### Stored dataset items
....
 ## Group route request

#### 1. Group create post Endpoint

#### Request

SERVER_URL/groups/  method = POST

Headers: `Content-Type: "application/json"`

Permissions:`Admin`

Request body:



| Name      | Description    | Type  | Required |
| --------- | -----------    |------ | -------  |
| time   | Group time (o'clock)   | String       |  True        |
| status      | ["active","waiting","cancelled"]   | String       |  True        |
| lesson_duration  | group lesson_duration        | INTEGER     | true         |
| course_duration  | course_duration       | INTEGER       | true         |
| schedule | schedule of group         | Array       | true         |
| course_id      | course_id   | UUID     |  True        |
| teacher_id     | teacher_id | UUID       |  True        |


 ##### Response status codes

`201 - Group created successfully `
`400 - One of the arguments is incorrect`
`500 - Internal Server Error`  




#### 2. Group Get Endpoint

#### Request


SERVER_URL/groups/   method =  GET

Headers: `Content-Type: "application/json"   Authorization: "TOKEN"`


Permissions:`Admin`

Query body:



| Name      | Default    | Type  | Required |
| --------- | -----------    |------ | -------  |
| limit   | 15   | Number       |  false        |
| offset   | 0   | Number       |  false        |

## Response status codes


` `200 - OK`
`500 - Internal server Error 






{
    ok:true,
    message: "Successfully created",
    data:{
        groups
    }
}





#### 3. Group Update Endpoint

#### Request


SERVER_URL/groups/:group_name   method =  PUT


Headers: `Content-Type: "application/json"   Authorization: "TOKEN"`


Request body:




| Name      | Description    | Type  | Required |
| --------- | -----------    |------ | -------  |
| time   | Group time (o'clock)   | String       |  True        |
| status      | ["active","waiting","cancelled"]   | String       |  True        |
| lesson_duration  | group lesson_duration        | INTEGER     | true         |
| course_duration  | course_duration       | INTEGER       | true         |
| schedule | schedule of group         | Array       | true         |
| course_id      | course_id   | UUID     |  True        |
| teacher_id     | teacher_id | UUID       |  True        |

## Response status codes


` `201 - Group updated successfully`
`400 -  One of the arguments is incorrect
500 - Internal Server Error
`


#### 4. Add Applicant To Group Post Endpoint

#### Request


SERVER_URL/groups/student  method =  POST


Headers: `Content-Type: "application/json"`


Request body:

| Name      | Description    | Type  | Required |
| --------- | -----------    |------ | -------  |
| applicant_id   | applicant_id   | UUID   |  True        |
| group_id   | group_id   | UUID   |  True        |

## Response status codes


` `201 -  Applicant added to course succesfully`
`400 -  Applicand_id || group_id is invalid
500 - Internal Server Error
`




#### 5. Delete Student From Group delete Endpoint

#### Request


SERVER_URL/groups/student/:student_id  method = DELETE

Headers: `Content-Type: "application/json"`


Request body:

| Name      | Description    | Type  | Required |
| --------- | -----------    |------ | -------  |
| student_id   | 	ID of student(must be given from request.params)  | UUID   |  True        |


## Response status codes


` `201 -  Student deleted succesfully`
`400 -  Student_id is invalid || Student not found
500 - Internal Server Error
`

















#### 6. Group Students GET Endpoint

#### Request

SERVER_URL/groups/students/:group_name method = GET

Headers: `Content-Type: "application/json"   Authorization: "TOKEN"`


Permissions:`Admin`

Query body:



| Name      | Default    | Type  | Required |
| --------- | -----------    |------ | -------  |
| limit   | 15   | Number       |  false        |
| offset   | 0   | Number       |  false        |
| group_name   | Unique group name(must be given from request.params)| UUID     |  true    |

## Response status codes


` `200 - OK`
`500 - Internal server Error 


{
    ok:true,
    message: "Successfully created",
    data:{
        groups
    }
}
....
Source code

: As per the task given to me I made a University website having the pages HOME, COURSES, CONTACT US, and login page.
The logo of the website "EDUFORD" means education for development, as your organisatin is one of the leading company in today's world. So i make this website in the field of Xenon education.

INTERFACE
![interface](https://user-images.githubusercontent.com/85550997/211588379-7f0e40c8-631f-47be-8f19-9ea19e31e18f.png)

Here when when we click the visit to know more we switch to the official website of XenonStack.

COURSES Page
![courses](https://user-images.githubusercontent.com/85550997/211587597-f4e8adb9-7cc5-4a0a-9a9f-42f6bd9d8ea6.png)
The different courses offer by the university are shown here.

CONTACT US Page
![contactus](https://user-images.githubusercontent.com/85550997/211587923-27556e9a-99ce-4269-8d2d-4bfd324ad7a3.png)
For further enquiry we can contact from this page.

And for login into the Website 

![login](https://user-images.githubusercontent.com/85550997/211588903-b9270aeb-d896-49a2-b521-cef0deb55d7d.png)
....
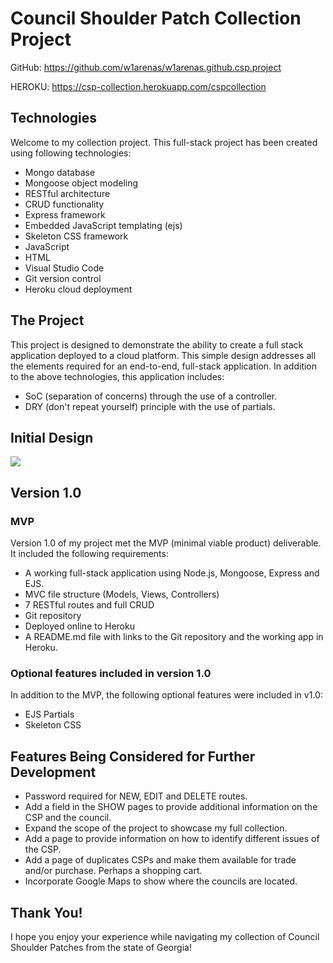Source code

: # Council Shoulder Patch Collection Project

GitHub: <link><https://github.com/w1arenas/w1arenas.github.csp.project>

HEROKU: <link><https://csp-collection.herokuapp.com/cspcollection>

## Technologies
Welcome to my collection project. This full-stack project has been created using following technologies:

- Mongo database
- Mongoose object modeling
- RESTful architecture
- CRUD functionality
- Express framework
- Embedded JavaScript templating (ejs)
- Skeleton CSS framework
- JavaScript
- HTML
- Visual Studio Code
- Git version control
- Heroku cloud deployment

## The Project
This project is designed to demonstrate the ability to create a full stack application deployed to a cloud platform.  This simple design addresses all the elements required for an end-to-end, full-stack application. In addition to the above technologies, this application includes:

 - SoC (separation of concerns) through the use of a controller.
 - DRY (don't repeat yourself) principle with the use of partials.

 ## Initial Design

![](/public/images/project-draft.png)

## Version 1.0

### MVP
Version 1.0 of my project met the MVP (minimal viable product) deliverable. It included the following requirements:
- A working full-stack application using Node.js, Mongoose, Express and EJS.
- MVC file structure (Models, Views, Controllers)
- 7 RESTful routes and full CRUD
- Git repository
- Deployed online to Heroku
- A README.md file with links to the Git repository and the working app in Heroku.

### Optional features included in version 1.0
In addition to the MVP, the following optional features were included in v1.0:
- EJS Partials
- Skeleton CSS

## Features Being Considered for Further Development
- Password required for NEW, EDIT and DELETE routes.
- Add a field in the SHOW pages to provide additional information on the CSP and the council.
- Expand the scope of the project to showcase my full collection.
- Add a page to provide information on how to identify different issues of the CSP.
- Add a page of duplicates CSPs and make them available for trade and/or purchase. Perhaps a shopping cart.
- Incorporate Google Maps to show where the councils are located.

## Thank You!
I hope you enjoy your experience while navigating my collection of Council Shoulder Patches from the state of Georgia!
....
When a line above contains the string "pages", copy that line.

### ANSWER TO THE PROBLEM
: As per the task given to me I made a University website having the pages HOME, COURSES, CONTACT US, and login page.
- Add a field in the SHOW pages to provide additional information on the CSP and the council.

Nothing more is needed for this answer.